“Desprejuiciados son los que vendrán y los que están ya no
me importan más”
Cualquiera puede pintar textos mientras escucha Dolina. A través
del éter escupe gotas y gotas de pintura. A veces me siento pintado por él o
que me pintan. Nunca puedo cambiar nada. Y el tiempo corre. Y cómo pasa, la puta
madre. Cuánto reloj sin pilas dejé buscando crecer; estoy más alto. Tanto
gasto para tan sólo saborear pequeños caramelos mientras en el camino comía manzanas podridas- no, señora, dije podrida, no prohibida, y tampoco estoy tan
viejo, y mucho menos conozco a Eva-. Busco otros momentos escuetos teniendo que
superar problemas extensos. Y así. Así. Así.
Se machacan pies. La fe va y viene. La religión varía. El
oferente también.
Me siento sobrepasado, cansando, agotado, resignado. Los
dulces que debería estar masticando, después de un largo trance, están
excedidos de dulzura haciéndome tener arcadas,debido a los años de té sin azúcar.

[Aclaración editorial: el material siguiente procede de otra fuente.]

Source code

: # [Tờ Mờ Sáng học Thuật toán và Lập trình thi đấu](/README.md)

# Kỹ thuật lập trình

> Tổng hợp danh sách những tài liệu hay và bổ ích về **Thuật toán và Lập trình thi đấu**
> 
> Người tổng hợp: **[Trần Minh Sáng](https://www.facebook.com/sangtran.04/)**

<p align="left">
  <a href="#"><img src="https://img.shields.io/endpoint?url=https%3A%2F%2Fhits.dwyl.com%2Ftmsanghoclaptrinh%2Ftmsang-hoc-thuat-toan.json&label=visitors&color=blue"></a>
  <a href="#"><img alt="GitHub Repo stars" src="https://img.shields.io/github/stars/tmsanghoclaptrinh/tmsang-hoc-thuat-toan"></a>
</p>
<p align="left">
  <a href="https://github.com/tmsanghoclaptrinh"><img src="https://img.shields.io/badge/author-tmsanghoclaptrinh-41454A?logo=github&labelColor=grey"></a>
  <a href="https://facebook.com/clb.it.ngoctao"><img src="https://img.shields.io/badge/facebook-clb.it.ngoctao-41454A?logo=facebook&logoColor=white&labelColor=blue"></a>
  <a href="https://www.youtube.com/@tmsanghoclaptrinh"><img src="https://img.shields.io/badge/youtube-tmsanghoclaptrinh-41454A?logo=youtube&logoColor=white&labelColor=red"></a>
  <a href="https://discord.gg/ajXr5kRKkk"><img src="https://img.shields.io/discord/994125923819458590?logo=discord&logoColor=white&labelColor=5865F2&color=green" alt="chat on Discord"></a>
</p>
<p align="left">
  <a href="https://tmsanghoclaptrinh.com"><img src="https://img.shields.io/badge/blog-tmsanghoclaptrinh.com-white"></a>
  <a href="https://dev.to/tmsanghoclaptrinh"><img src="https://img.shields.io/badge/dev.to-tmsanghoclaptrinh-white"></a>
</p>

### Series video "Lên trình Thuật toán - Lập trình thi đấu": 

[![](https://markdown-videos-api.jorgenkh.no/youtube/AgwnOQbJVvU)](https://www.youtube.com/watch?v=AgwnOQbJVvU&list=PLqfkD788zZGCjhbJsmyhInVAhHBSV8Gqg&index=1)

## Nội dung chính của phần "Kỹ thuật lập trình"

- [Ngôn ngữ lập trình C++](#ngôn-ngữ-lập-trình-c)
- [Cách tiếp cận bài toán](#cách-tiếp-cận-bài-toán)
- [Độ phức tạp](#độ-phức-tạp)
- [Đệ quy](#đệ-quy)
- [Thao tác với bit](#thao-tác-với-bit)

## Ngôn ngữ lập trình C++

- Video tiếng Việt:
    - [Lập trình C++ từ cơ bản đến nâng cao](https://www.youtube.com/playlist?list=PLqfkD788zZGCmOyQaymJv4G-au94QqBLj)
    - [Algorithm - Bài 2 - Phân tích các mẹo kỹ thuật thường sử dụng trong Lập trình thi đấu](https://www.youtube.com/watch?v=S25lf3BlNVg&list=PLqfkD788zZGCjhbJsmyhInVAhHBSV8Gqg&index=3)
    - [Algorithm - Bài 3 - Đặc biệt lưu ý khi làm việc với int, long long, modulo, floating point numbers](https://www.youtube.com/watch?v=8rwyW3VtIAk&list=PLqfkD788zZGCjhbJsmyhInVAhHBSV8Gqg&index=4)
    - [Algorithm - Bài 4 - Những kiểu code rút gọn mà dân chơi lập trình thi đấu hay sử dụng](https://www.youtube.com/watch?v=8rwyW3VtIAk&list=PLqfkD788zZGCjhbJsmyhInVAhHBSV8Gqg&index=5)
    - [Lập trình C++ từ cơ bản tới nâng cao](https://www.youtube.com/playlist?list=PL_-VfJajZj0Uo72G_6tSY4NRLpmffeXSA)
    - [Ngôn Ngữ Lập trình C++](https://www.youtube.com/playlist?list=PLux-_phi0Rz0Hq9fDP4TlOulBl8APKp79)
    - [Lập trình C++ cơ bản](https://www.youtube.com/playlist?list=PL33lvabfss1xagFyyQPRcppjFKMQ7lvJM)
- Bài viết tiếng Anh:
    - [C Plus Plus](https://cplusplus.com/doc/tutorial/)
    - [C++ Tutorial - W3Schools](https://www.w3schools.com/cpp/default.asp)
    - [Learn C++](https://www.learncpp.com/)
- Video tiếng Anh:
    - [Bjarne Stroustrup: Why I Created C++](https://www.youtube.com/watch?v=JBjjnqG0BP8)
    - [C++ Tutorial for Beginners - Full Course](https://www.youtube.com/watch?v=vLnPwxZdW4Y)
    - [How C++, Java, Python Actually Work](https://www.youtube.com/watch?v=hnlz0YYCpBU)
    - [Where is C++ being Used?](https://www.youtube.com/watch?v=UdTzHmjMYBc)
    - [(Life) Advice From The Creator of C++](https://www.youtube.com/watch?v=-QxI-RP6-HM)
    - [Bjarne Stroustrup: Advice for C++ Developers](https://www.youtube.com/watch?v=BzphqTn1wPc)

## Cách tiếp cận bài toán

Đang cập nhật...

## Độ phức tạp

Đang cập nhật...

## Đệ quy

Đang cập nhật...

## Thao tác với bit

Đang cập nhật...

O mates amargos- diría Calamaro “unos buenos amargos para endulzar la garganta”,
no obstante, jamás tuve problemas diabéticos-.
Siempre creía que el paso del tiempo era la solución a la
inmadurez proyectada en mí. La cantidad de veces en que vas y venís no se
replica en calidad. Podrás tendrás en el tablero cien mil kilómetros realizados,
pero si te entretienes siempre con el pelotero ubicado medio lote hacia adentro no
habrán servido de nada. Lo que efectivamente suma a que caigas del árbol madre
es la suma de episodios difíciles en que no había comida, dulce o amarga, y
aprendiste a inventar historias para no sentir hambre, a destinar tu mente a
otras ocupaciones cuando el organismo exprimía los últimos carbohidratos para
poder seguir funcionando.
En el jardín colindante creció el miedo a la muerte.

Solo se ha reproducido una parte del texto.